### AIM OF THE TASK
Each of the entries should be output exactly, with nothing left out.

[Saved data entries]
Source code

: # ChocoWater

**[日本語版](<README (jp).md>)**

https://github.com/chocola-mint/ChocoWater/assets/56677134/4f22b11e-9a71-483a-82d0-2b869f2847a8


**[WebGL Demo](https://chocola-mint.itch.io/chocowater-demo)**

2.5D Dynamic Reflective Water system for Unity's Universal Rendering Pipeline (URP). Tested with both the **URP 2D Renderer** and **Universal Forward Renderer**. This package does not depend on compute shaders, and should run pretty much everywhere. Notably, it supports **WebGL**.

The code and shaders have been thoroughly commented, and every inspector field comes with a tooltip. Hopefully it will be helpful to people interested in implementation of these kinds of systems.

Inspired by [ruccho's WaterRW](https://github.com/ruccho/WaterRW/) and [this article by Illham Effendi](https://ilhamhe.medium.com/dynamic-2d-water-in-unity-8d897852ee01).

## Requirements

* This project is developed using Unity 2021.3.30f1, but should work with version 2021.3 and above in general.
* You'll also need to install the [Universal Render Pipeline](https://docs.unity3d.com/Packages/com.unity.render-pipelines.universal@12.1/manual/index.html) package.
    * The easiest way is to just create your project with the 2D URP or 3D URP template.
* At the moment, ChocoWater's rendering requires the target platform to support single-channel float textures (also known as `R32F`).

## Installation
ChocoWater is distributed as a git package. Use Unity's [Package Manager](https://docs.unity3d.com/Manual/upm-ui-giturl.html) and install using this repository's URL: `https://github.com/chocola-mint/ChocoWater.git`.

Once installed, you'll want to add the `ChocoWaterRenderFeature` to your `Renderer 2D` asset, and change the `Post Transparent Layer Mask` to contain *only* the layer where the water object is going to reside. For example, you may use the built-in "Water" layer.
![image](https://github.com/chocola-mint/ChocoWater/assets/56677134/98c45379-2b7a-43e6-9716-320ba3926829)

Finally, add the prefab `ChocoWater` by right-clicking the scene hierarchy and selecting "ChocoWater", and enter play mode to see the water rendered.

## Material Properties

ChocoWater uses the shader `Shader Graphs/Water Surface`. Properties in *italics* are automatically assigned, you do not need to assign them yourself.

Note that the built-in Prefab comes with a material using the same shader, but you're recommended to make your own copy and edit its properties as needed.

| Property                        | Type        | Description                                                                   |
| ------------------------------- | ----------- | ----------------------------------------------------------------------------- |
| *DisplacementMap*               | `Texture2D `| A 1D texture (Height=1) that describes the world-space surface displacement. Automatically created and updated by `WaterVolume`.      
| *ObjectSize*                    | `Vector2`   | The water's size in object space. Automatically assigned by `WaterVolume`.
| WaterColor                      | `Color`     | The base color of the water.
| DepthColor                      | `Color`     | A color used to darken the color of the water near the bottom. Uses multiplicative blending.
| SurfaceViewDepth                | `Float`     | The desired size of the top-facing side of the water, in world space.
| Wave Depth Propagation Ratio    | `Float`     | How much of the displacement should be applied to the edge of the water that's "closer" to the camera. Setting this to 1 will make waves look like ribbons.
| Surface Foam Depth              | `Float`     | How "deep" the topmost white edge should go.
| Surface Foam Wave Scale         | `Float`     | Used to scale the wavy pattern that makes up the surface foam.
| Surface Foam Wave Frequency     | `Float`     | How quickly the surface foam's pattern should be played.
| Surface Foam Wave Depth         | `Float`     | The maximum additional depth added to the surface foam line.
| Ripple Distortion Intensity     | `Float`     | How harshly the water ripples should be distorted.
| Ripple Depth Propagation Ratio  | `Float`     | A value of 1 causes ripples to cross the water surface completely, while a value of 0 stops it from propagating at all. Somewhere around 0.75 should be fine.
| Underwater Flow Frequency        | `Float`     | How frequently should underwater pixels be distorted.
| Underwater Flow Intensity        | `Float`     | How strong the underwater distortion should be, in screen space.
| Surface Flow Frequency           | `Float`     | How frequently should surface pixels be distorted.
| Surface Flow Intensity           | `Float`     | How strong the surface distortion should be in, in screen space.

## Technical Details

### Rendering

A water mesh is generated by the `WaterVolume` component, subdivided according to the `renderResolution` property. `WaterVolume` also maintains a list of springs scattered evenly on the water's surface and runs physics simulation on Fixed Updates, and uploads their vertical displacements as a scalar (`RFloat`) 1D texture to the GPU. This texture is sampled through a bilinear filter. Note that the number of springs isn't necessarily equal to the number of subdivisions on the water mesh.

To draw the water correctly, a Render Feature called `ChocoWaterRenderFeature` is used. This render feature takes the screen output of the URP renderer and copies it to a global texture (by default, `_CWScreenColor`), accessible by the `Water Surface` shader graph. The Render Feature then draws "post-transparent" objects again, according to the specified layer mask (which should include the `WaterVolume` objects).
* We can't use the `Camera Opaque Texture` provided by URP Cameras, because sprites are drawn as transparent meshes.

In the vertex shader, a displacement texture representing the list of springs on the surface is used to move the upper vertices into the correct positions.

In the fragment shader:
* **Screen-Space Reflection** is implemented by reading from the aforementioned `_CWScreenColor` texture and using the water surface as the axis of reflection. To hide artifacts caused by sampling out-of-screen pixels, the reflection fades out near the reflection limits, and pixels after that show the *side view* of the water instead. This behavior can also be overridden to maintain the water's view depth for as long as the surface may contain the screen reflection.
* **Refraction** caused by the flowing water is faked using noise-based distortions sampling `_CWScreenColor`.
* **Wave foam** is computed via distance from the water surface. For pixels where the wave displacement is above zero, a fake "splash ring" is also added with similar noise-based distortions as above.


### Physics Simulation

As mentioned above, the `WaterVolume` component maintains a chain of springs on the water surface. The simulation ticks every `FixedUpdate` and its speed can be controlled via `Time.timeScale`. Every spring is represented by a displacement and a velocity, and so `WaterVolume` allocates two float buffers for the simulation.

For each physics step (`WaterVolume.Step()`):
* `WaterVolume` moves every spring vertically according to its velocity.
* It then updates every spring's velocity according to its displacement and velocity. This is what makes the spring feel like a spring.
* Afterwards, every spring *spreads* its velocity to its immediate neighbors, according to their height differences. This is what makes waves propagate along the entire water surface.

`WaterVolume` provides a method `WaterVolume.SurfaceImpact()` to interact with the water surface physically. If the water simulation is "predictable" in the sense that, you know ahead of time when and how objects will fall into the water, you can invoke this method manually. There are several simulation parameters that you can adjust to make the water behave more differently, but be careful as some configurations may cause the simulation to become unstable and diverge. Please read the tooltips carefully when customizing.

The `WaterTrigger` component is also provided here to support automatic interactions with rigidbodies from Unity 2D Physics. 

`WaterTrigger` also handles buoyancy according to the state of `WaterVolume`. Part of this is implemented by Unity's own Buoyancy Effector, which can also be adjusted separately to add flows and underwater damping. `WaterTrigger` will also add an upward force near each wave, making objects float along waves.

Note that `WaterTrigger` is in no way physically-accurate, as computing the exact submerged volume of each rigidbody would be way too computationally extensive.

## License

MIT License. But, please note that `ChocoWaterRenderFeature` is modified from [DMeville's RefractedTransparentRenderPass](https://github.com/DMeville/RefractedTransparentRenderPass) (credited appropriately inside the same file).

### TASK OUTPUT
Source code

: # ChocoWater

**[日本語版](<README (jp).md>)**

https://github.com/chocola-mint/ChocoWater/assets/56677134/4f22b11e-9a71-483a-82d0-2b869f2847a8


**[WebGL Demo](https://chocola-mint.itch.io/chocowater-demo)**

2.5D Dynamic Reflective Water system for Unity's Universal Rendering Pipeline (URP). Tested with both the **URP 2D Renderer** and **Universal Forward Renderer**. This package does not depend on compute shaders, and should run pretty much everywhere. Notably, it supports **WebGL**.

The code and shaders have been thoroughly commented, and every inspector field comes with a tooltip. Hopefully it will be helpful to people interested in implementation of these kinds of systems.

Inspired by [ruccho's WaterRW](https://github.com/ruccho/WaterRW/) and [this article by Illham Effendi](https://ilhamhe.medium.com/dynamic-2d-water-in-unity-8d897852ee01).

## Requirements

* This project is developed using Unity 2021.3.30f1, but should work with version 2021.3 and above in general.
* You'll also need to install the [Universal Render Pipeline](https://docs.unity3d.com/Packages/com.unity.render-pipelines.universal@12.1/manual/index.html) package.
    * The easiest way is to just create your project with the 2D URP or 3D URP template.
* At the moment, ChocoWater's rendering requires the target platform to support single-channel float textures (also known as `R32F`).

## Installation
ChocoWater is distributed as a git package. Use Unity's [Package Manager](https://docs.unity3d.com/Manual/upm-ui-giturl.html) and install using this repository's URL: `https://github.com/chocola-mint/ChocoWater.git`.

Once installed, you'll want to add the `ChocoWaterRenderFeature` to your `Renderer 2D` asset, and change the `Post Transparent Layer Mask` to contain *only* the layer where the water object is going to reside. For example, you may use the built-in "Water" layer.
![image](https://github.com/chocola-mint/ChocoWater/assets/56677134/98c45379-2b7a-43e6-9716-320ba3926829)

Finally, add the prefab `ChocoWater` by right-clicking the scene hierarchy and selecting "ChocoWater", and enter play mode to see the water rendered.

## Material Properties

ChocoWater uses the shader `Shader Graphs/Water Surface`. Properties in *italics* are automatically assigned, you do not need to assign them yourself.

Note that the built-in Prefab comes with a material using the same shader, but you're recommended to make your own copy and edit its properties as needed.

| Property                        | Type        | Description                                                                   |
| ------------------------------- | ----------- | ----------------------------------------------------------------------------- |
| *DisplacementMap*               | `Texture2D `| A 1D texture (Height=1) that describes the world-space surface displacement. Automatically created and updated by `WaterVolume`.      
| *ObjectSize*                    | `Vector2`   | The water's size in object space. Automatically assigned by `WaterVolume`.
| WaterColor                      | `Color`     | The base color of the water.
| DepthColor                      | `Color`     | A color used to darken the color of the water near the bottom. Uses multiplicative blending.
| SurfaceViewDepth                | `Float`     | The desired size of the top-facing side of the water, in world space.
| Wave Depth Propagation Ratio    | `Float`     | How much of the displacement should be applied to the edge of the water that's "closer" to the camera. Setting this to 1 will make waves look like ribbons.
| Surface Foam Depth              | `Float`     | How "deep" the topmost white edge should go.
| Surface Foam Wave Scale         | `Float`     | Used to scale the wavy pattern that makes up the surface foam.
| Surface Foam Wave Frequency     | `Float`     | How quickly the surface foam's pattern should be played.
| Surface Foam Wave Depth         | `Float`     | The maximum additional depth added to the surface foam line.
| Ripple Distortion Intensity     | `Float`     | How harshly the water ripples should be distorted.
| Ripple Depth Propagation Ratio  | `Float`     | A value of 1 causes ripples to cross the water surface completely, while a value of 0 stops it from propagating at all. Somewhere around 0.75 should be fine.
| Underwater Flow Frequency        | `Float`     | How frequently should underwater pixels be distorted.
| Underwater Flow Intensity        | `Float`     | How strong the underwater distortion should be, in screen space.
| Surface Flow Frequency           | `Float`     | How frequently should surface pixels be distorted.
| Surface Flow Intensity           | `Float`     | How strong the surface distortion should be in, in screen space.

## Technical Details

### Rendering

A water mesh is generated by the `WaterVolume` component, subdivided according to the `renderResolution` property. `WaterVolume` also maintains a list of springs scattered evenly on the water's surface and runs physics simulation on Fixed Updates, and uploads their vertical displacements as a scalar (`RFloat`) 1D texture to the GPU. This texture is sampled through a bilinear filter. Note that the number of springs isn't necessarily equal to the number of subdivisions on the water mesh.

To draw the water correctly, a Render Feature called `ChocoWaterRenderFeature` is used. This render feature takes the screen output of the URP renderer and copies it to a global texture (by default, `_CWScreenColor`), accessible by the `Water Surface` shader graph. The Render Feature then draws "post-transparent" objects again, according to the specified layer mask (which should include the `WaterVolume` objects).
* We can't use the `Camera Opaque Texture` provided by URP Cameras, because sprites are drawn as transparent meshes.

In the vertex shader, a displacement texture representing the list of springs on the surface is used to move the upper vertices into the correct positions.

In the fragment shader:
* **Screen-Space Reflection** is implemented by reading from the aforementioned `_CWScreenColor` texture and using the water surface as the axis of reflection. To hide artifacts caused by sampling out-of-screen pixels, the reflection fades out near the reflection limits, and pixels after that show the *side view* of the water instead. This behavior can also be overridden to maintain the water's view depth for as long as the surface may contain the screen reflection.
* **Refraction** caused by the flowing water is faked using noise-based distortions sampling `_CWScreenColor`.
* **Wave foam** is computed via distance from the water surface. For pixels where the wave displacement is above zero, a fake "splash ring" is also added with similar noise-based distortions as above.


### Physics Simulation

As mentioned above, the `WaterVolume` component maintains a chain of springs on the water surface. The simulation ticks every `FixedUpdate` and its speed can be controlled via `Time.timeScale`. Every spring is represented by a displacement and a velocity, and so `WaterVolume` allocates two float buffers for the simulation.

For each physics step (`WaterVolume.Step()`):
* `WaterVolume` moves every spring vertically according to its velocity.
* It then updates every spring's velocity according to its displacement and velocity. This is what makes the spring feel like a spring.
* Afterwards, every spring *spreads* its velocity to its immediate neighbors, according to their height differences. This is what makes waves propagate along the entire water surface.

`WaterVolume` provides a method `WaterVolume.SurfaceImpact()` to interact with the water surface physically. If the water simulation is "predictable" in the sense that, you know ahead of time when and how objects will fall into the water, you can invoke this method manually. There are several simulation parameters that you can adjust to make the water behave more differently, but be careful as some configurations may cause the simulation to become unstable and diverge. Please read the tooltips carefully when customizing.

The `WaterTrigger` component is also provided here to support automatic interactions with rigidbodies from Unity 2D Physics. 

`WaterTrigger` also handles buoyancy according to the state of `WaterVolume`. Part of this is implemented by Unity's own Buoyancy Effector, which can also be adjusted separately to add flows and underwater damping. `WaterTrigger` will also add an upward force near each wave, making objects float along waves.

Note that `WaterTrigger` is in no way physically-accurate, as computing the exact submerged volume of each rigidbody would be way too computationally extensive.

## License

MIT License. But, please note that `ChocoWaterRenderFeature` is modified from [DMeville's RefractedTransparentRenderPass](https://github.com/DMeville/RefractedTransparentRenderPass) (credited appropriately inside the same file).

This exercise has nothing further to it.